Get started


Uploading QDB archives

QsarDB repository welcomes the contribution of (Q)SAR/QSPR models that are related with a scientific paper that is either published or accepted for the publication.

  • The uploaded models must be represented in QsarDB archive format (please make yourself familiar with QsarDB archive format and with tools that allow you prepare QDB archives)
  • Research groups will receive their own community and manage their collections of models. Each community and collection will be referenced using unique and persistent HDL identifiers (Handle System) for unique citing.

Please contact us via e-mail qsardb@chem.ut.ee and we'll help you to get started.

Examples for realized PMML-s

QsarDB file format is using Predictive Model Mark-up Language (PMML) for the mathematical definition of in silico predictive model. Literally every model type that has PMML support is also supported by the QsarDB repository. Good example models are hard to find. Following list of examples are currently realized PMMLs, their corresponding archives and information required for PMML to be usable within QsarDB.

Regression model (regression)

Example: Moosus, M.; Maran, U. Quantitative structure-activity relationship analysis of acute toxicity of diverse chemicals to Daphnia magna with whole molecule descriptors.
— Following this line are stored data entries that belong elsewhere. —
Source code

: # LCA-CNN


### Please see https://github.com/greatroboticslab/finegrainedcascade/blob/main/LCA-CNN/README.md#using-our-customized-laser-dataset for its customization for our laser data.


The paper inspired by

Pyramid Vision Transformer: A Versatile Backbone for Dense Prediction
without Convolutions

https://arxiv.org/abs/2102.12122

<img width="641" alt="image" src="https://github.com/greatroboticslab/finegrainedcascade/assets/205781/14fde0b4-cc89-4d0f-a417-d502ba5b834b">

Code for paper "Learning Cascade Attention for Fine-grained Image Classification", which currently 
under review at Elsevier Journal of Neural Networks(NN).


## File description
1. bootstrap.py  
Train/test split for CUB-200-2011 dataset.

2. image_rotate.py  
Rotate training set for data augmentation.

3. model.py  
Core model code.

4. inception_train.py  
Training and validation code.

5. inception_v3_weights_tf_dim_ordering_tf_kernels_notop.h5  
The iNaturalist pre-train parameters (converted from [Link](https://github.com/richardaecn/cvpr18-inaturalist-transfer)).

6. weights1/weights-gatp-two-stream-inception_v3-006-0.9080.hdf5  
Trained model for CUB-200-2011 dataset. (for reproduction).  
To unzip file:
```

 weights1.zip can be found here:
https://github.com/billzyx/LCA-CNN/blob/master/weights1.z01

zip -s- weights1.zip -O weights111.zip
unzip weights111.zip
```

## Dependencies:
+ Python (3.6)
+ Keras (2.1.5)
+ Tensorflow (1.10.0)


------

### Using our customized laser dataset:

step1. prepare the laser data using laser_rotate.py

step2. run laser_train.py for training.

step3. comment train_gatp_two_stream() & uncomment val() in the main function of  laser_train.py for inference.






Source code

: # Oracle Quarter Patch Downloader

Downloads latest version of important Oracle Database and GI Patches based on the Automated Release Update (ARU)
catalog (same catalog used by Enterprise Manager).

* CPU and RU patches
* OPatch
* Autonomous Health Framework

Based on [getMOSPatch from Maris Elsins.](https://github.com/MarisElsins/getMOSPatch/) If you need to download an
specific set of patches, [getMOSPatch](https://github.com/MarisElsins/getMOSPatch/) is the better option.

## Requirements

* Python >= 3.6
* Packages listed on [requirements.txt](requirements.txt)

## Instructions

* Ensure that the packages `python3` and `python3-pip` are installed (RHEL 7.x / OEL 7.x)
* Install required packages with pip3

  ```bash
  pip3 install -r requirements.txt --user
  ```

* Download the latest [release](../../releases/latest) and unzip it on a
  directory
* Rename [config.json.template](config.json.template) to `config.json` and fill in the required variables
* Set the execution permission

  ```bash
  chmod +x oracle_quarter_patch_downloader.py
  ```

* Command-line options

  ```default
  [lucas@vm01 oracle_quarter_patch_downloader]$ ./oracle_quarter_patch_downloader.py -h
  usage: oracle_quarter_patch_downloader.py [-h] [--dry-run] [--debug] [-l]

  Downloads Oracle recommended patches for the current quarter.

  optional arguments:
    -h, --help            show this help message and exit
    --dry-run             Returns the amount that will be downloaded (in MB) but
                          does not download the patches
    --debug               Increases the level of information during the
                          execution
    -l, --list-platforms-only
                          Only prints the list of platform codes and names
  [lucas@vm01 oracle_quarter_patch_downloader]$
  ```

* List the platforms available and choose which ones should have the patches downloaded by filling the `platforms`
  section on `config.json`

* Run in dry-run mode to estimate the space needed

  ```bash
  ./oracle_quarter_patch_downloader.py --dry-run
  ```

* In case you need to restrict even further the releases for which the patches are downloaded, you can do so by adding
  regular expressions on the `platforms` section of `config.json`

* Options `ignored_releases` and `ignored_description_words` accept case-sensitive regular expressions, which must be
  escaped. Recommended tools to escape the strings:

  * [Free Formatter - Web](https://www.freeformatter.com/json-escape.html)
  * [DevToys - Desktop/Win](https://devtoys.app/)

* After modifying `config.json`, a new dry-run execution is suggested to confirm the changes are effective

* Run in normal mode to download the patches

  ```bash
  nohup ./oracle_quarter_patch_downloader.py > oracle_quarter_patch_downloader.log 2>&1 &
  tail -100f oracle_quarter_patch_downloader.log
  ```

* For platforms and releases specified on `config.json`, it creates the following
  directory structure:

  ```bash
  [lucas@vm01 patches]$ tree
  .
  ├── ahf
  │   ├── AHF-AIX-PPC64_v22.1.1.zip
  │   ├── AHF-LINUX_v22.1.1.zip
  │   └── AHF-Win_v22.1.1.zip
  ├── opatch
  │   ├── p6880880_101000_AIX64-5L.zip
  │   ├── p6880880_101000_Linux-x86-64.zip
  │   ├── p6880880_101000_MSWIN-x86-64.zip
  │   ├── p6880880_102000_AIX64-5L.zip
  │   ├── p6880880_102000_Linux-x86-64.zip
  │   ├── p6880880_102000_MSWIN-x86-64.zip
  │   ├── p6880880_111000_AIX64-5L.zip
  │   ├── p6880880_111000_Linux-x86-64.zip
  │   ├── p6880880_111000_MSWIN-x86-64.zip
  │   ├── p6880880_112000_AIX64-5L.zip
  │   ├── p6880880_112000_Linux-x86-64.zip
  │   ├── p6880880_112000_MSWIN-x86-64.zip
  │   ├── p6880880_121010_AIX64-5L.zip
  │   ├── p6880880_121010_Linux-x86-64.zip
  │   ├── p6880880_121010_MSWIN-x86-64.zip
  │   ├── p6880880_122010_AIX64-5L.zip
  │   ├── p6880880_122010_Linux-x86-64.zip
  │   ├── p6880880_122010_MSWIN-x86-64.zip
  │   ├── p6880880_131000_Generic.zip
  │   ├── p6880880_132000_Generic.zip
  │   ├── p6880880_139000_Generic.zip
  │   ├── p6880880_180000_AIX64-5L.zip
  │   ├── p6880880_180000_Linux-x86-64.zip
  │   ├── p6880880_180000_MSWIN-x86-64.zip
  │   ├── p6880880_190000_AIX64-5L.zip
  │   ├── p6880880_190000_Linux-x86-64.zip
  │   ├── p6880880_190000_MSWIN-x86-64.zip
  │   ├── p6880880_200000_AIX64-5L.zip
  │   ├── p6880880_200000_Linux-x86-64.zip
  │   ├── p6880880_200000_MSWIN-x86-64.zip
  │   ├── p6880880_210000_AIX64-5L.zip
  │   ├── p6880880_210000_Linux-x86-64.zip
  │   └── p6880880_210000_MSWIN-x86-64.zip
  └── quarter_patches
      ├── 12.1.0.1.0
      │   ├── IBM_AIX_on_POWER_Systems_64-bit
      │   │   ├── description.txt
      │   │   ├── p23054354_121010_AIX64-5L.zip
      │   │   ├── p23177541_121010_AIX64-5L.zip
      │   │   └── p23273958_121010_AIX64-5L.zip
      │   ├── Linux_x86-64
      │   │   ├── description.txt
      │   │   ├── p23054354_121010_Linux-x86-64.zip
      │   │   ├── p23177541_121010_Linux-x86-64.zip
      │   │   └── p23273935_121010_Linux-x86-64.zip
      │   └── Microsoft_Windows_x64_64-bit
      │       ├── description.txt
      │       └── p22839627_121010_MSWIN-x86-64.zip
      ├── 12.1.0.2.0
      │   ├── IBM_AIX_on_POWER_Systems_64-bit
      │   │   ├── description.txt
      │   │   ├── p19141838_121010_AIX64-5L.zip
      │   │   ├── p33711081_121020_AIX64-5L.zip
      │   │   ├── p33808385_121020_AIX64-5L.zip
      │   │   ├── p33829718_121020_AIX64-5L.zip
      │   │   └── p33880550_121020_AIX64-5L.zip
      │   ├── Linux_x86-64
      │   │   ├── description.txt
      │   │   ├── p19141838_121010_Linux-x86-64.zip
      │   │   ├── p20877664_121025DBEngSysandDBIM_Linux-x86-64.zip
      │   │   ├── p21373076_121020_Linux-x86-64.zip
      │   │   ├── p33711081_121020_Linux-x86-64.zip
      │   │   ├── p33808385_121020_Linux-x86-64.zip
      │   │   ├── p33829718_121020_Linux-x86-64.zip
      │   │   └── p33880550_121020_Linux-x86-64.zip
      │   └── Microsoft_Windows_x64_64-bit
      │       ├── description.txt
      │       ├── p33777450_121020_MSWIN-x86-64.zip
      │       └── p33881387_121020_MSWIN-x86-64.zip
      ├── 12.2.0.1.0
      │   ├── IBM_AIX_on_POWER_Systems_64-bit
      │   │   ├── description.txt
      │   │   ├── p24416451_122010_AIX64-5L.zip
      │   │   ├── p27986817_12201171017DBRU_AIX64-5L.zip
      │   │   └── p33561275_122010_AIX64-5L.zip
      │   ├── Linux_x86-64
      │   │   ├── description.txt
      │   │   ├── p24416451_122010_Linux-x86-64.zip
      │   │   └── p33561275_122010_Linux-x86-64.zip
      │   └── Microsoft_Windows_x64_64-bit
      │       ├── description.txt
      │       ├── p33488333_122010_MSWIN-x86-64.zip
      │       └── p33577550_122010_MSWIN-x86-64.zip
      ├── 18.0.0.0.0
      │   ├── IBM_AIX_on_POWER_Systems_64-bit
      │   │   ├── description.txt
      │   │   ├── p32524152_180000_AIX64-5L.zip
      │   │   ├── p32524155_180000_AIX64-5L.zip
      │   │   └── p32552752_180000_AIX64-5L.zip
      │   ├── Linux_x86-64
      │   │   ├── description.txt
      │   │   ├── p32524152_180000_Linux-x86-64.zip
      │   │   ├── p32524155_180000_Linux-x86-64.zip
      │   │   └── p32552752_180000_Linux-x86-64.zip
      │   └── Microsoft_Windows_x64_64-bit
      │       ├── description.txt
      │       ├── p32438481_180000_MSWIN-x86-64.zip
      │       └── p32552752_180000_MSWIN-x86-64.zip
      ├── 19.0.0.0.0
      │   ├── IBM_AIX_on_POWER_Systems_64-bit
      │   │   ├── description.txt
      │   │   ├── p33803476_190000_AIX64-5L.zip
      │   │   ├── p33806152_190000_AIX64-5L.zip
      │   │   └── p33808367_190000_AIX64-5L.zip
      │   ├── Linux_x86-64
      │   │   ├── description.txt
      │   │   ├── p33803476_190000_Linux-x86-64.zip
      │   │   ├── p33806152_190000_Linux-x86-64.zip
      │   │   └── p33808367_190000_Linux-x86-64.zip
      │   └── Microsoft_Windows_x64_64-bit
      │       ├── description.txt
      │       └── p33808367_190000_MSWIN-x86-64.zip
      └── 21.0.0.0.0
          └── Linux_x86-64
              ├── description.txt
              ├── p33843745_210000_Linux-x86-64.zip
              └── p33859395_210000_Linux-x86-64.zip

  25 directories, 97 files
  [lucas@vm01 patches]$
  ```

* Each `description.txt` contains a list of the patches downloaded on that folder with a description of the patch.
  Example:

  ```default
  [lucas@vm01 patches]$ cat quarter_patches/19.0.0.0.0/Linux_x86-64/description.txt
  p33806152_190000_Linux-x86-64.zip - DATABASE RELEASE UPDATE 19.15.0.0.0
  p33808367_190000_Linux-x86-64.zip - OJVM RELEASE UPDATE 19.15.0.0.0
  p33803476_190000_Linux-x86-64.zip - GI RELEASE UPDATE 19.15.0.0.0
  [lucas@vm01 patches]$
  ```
SAR and QSAR in Environmental Research 2011, 22, 7-8, 757–774.

Archive: http://dx.doi.org/10.15152/QDB.111

Regression model (classification)

Example: Benigni, R.; Bossa, C.; Netzeva, T.; Rodomonte, A.; Tsakovska, I. Mechanistic QSAR of aromatic amines: New models for discriminating between homocyclic mutagens and nonmutagens, and validation of models for carcinogens. Environmental and Molecular Mutagenesis 2007, 48, 754–771

Archive: http://dx.doi.org/10.15152/QDB.141

Neural network (regression)

Example: Modarresi, H.; Modarress, H.; Dearden, J. C. Henry’s law constant of hydrocarbons in air–water system: The cavity ovality effect on the non-electrostatic contribution term of solvation free energy. SAR and QSAR in Environmental Research 2005, 16, 461–482.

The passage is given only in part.